• _Exercise description_
Scan the entries below. List each line with "compte".

Top of Dataset excerpts

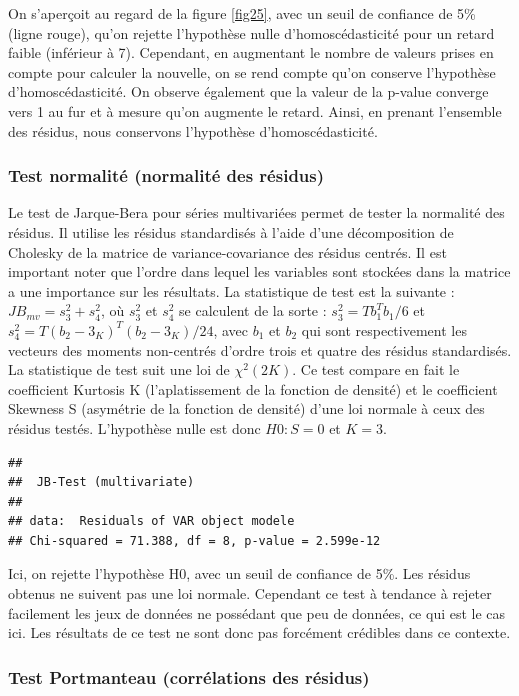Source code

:\documentclass[11pt,]{article}
\begin{document}
On s'aperçoit au regard de la figure \ref{fig25}, avec un seuil de
confiance de 5\% (ligne rouge), qu'on rejette l'hypothèse nulle
d'homoscédasticité pour un retard faible (inférieur à 7). Cependant, en
augmentant le nombre de valeurs prises en compte pour calculer la
nouvelle, on se rend compte qu'on conserve l'hypothèse
d'homoscédasticité. On observe également que la valeur de la p-value
converge vers 1 au fur et à mesure qu'on augmente le retard. Ainsi, en
prenant l'ensemble des résidus, nous conservons l'hypothèse
d'homoscédasticité.

\subsubsection{Test normalité (normalité des
résidus)}\label{test-normalite-normalite-des-residus}

Le test de Jarque-Bera pour séries multivariées permet de tester la
normalité des résidus. Il utilise les résidus standardisés à l'aide
d'une décomposition de Cholesky de la matrice de variance-covariance des
résidus centrés. Il est important noter que l'ordre dans lequel les
variables sont stockées dans la matrice a une importance sur les
résultats. La statistique de test est la suivante :
\(JB_{mv} = s_3^2 + s_4^2\), où \(s_3^2\) et \(s_4^2\) se calculent de
la sorte : \(s_3^2 = Tb_1^Tb_1/6\) et
\(s_4^2 = T(b_2 - 3_K)^T(b_2-3_K)/24\), avec \(b_1\) et \(b_2\) qui sont
respectivement les vecteurs des moments non-centrés d'ordre trois et
quatre des résidus standardisés. La statistique de test suit une loi de
\(\chi^2(2K)\). Ce test compare en fait le coefficient Kurtosis K
(l'aplatissement de la fonction de densité) et le coefficient Skewness S
(asymétrie de la fonction de densité) d'une loi normale à ceux des
résidus testés. L'hypothèse nulle est donc \(H0 : S = 0\) et \(K = 3\).

\begin{verbatim}
## 
##  JB-Test (multivariate)
## 
## data:  Residuals of VAR object modele
## Chi-squared = 71.388, df = 8, p-value = 2.599e-12
\end{verbatim}

Ici, on rejette l'hypothèse H0, avec un seuil de confiance de 5\%. Les
résidus obtenus ne suivent pas une loi normale. Cependant ce test à
tendance à rejeter facilement les jeux de données ne possédant que peu
de données, ce qui est le cas ici. Les résultats de ce test ne sont donc
pas forcément crédibles dans ce contexte.

\subsubsection{Test Portmanteau (corrélations des
résidus)}\label{test-portmanteau-correlations-des-residus}
\end{document}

Bottom of Dataset excerpts

• _Result for this exercise_
augmentant le nombre de valeurs prises en compte pour calculer la
nouvelle, on se rend compte qu'on conserve l'hypothèse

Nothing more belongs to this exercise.